ERIC Number: ED454931
Record Type: Non-Journal
Publication Date: 2001
Reference Count: N/A
Reaching into the Future: A New National Initiative. Establishing a Transfer Articulation Network between Urban Community Colleges and Both Historically Black Colleges and Universities and Hispanic Serving Institutions.
City Coll. of San Francisco, CA. Office of Institutional Development, Research, and Planning.
This document discusses a proposed national articulation agreement among urban community colleges, historically Black colleges and universities (HBCUs), and Hispanic-serving institutions (HSIs) to increase minority degree attainment. In 1998, the percentages of African-American and Hispanic adults receiving a bachelor's degree were 18% and 17%, respectively.
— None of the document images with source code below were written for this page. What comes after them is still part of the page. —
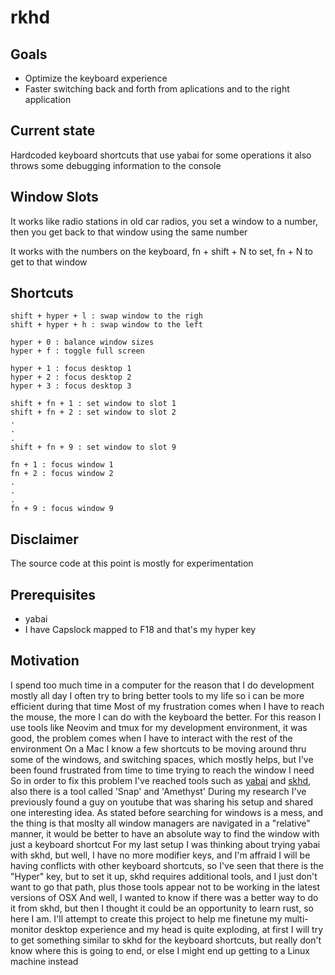 # rkhd

## Goals

- Optimize the keyboard experience
- Faster switching back and forth from aplications and to the right application

## Current state

Hardcoded keyboard shortcuts that use yabai for some operations
it also throws some debugging information to the console

## Window Slots

It works like radio stations in old car radios, you set a window to a number, then
you get back to that window using the same number

It works with the numbers on the keyboard, fn + shift + N to set, fn + N to get to that window

## Shortcuts

```
shift + hyper + l : swap window to the righ
shift + hyper + h : swap window to the left

hyper + 0 : balance window sizes
hyper + f : toggle full screen

hyper + 1 : focus desktop 1
hyper + 2 : focus desktop 2
hyper + 3 : focus desktop 3

shift + fn + 1 : set window to slot 1
shift + fn + 2 : set window to slot 2
.
.
.
shift + fn + 9 : set window to slot 9

fn + 1 : focus window 1
fn + 2 : focus window 2
.
.
.
fn + 9 : focus window 9

```

## Disclaimer

The source code at this point is mostly for experimentation

## Prerequisites

- yabai
- I have Capslock mapped to F18 and that's my hyper key

## Motivation

I spend too much time in a computer for the reason that I do development mostly all day
I often try to bring better tools to my life so i can be more efficient during that time
Most of my frustration comes when I have to reach the mouse, the more I can do with the keyboard the better.
For this reason I use tools like Neovim and tmux for my development environment, it was good, the problem comes when I have to interact with the rest of the environment
On a Mac I know a few shortcuts to be moving around thru some of the windows, and switching spaces, which mostly helps, but I've been found frustrated from time to time trying to reach the window I need
So in order to fix this problem I've reached tools such as [yabai](https://github.com/koekeishiya/yabai) and [skhd](https://github.com/koekeishiya/skhd), also there is a tool called 'Snap' and 'Amethyst'
During my research I've previously found a guy on youtube that was sharing his setup and shared one interesting idea.
As stated before searching for windows is a mess, and the thing is that moslty all window managers are navigated in a "relative" manner, it would be better to have an absolute way to find the window with just a keyboard shortcut
For my last setup I was thinking about trying yabai with skhd, but well, I have no more modifier keys, and I'm affraid I will be having conflicts with other keyboard shortcuts, so I've seen that there is the "Hyper" key, but to set it up, skhd requires additional tools, and I just don't want to go that path, plus those tools appear not to be working in the latest versions of OSX
And well, I wanted to know if there was a better way to do it from skhd, but then I thought it could be an opportunity to learn rust, so here I am.
I'll attempt to create this project to help me finetune my multi-monitor desktop experience and my head is quite exploding, at first I will try to get something similar to skhd for the keyboard shortcuts, but really don't know where this is going to end, or else I might end up getting to a Linux machine instead
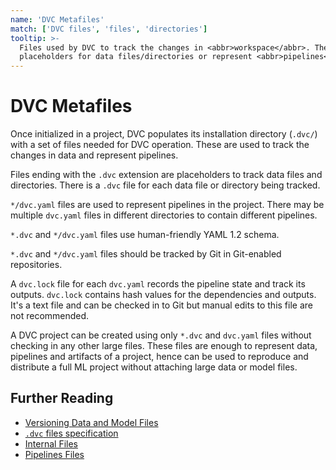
 ```yaml
---
name: 'DVC Metafiles'
match: ['DVC files', 'files', 'directories']
tooltip: >-
  Files used by DVC to track the changes in <abbr>workspace</abbr>. They can be
  placeholders for data files/directories or represent <abbr>pipelines</abbr>.
---
```


<!--
Mention codification? + link to /doc/use-cases/versioning-data-and-model-files
-->

# DVC Metafiles

Once initialized in a <abbr>project</abbr>, DVC populates its installation
directory (`.dvc/`) with a set of files needed for DVC operation. These are used
to track the changes in data and represent <abbr>pipelines</abbr>.

Files ending with the `.dvc` extension are placeholders to track data files and
directories. There is a `.dvc` file for each data file or directory being
tracked.

`*/dvc.yaml` files are used to represent <abbr>pipelines</abbr> in the
<abbr>project</abbr>. There may be multiple `dvc.yaml` files in different
directories to contain different pipelines.

`*.dvc` and `*/dvc.yaml` files use human-friendly YAML 1.2 schema.

`*.dvc` and `*/dvc.yaml` files should be tracked by Git in Git-enabled
repositories.

A `dvc.lock` file for each `dvc.yaml` records the pipeline state and track its
outputs. `dvc.lock` contains hash values for the <abbr>dependencies</abbr> and
<abbr>outputs</abbr>. It's a text file and can be checked in to Git but manual
edits to this file are not recommended.

A <abbr>DVC project</abbr> can be created using only `*.dvc` and `dvc.yaml`
files without checking in any other large files. These files are enough to
represent data, pipelines and artifacts of a project, hence can be used to
reproduce and distribute a full ML project without attaching large data or model
files.

## Further Reading

- [Versioning Data and Model Files](/doc/uses-cases/versioning-data-and-model-files/)
- [`.dvc` files specification](/doc/project-structure/dvc-files.md)
- [Internal Files](/doc/project-structure/internal-files.md)
- [Pipelines Files](/doc/project-structure/pipelines-files.md)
However, the percent of White adults with a bachelor's degree was 35%. There are many reasons for this difference in degree attainment, but the College Board report pinpoints five factors that are strongly associated with student educational outcomes: (1) economic circumstances; (2) the level of parents' education; (3) racial and ethnic discrimination; (4) the cultural attributes of the environment; and (5) the use of school resources. This paper discusses a new articulation agreement between City College of San Francisco (CCSF) and several prominent HBCUs, and proposes the establishment of a National Articulation Network to ease and promote transfer of African-American students and Hispanic students. The network would be a national course-to-course articulation agreement that would allow a student to transfer from anywhere in the country to an HBCU or HSI of his or her choice. Currently, CCSF is working with several organizations, including the American Association of Community Colleges, the United Negro College Fund, and the Hispanic Association of Colleges and Universities, to develop support and establish the network. (LD)
Publication Type: Reports - Descriptive
Education Level: N/A
Authoring Institution: City Coll. of San Francisco, CA. Office of Institutional Development, Research, and Planning.